** Exercise material follows **
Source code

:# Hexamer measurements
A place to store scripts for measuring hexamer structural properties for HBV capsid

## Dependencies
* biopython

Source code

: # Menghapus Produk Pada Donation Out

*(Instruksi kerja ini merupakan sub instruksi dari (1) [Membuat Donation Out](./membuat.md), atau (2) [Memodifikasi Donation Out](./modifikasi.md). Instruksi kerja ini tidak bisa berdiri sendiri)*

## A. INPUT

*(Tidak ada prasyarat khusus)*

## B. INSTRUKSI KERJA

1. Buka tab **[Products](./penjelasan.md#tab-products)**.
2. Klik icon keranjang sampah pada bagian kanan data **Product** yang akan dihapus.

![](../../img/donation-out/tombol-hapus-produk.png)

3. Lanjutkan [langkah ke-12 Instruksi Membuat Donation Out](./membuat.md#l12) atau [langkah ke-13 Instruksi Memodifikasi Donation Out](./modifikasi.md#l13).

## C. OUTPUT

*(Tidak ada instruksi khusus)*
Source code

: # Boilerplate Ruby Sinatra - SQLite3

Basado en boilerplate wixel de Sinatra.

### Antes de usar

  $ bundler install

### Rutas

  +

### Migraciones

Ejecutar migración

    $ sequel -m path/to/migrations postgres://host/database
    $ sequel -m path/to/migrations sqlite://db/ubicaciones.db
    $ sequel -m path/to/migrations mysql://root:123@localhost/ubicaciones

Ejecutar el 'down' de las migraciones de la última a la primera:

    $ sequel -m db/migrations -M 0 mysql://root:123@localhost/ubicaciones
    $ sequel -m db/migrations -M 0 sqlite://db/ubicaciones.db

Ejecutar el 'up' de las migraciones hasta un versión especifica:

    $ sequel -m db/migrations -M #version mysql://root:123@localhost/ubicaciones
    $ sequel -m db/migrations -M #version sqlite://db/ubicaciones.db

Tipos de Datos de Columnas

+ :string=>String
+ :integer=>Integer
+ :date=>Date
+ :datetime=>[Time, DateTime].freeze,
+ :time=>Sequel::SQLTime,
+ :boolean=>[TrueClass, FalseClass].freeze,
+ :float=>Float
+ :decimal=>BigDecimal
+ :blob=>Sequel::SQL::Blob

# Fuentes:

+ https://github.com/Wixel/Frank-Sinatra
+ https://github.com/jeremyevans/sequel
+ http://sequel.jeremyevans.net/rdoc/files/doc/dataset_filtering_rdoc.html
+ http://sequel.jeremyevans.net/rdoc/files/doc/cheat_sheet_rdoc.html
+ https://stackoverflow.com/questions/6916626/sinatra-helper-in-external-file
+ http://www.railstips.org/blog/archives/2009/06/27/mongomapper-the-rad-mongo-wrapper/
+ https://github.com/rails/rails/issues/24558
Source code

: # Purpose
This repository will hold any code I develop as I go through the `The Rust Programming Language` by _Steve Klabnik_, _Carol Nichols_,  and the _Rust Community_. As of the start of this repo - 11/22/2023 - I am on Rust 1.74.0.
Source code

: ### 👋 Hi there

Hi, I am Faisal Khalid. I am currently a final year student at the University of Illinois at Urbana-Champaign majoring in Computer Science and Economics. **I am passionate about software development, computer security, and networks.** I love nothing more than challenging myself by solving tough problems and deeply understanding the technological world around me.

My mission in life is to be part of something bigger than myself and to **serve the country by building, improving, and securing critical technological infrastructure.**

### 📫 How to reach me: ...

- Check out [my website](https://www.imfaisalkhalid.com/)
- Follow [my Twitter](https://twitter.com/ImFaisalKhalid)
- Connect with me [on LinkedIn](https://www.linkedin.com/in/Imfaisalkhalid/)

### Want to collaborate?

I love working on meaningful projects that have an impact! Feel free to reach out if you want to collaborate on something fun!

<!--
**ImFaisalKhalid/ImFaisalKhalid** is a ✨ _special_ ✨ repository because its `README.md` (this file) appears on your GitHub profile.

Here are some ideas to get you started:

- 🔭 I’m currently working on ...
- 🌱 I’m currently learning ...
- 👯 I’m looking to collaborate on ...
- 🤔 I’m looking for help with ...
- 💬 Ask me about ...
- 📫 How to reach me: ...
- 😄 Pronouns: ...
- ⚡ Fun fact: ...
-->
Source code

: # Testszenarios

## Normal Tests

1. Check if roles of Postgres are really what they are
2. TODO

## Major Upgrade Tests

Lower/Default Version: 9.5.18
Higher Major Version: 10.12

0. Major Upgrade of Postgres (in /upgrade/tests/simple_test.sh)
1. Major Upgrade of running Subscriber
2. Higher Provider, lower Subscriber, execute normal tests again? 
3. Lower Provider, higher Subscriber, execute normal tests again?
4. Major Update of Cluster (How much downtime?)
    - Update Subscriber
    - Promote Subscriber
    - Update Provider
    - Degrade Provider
** End of Exercise material **
When you reach the line that contains "Basado en boilerplate wixel de Sinatra.", stop; that line and every line before it, from the very first line of the data, should be restated word for word.

Source code

:# Hexamer measurements
A place to store scripts for measuring hexamer structural properties for HBV capsid

## Dependencies
* biopython

Source code

: # Menghapus Produk Pada Donation Out

*(Instruksi kerja ini merupakan sub instruksi dari (1) [Membuat Donation Out](./membuat.md), atau (2) [Memodifikasi Donation Out](./modifikasi.md). Instruksi kerja ini tidak bisa berdiri sendiri)*

## A. INPUT

*(Tidak ada prasyarat khusus)*

## B. INSTRUKSI KERJA

1. Buka tab **[Products](./penjelasan.md#tab-products)**.
2. Klik icon keranjang sampah pada bagian kanan data **Product** yang akan dihapus.

![](../../img/donation-out/tombol-hapus-produk.png)

3. Lanjutkan [langkah ke-12 Instruksi Membuat Donation Out](./membuat.md#l12) atau [langkah ke-13 Instruksi Memodifikasi Donation Out](./modifikasi.md#l13).

## C. OUTPUT

*(Tidak ada instruksi khusus)*
Source code

: # Boilerplate Ruby Sinatra - SQLite3

Basado en boilerplate wixel de Sinatra.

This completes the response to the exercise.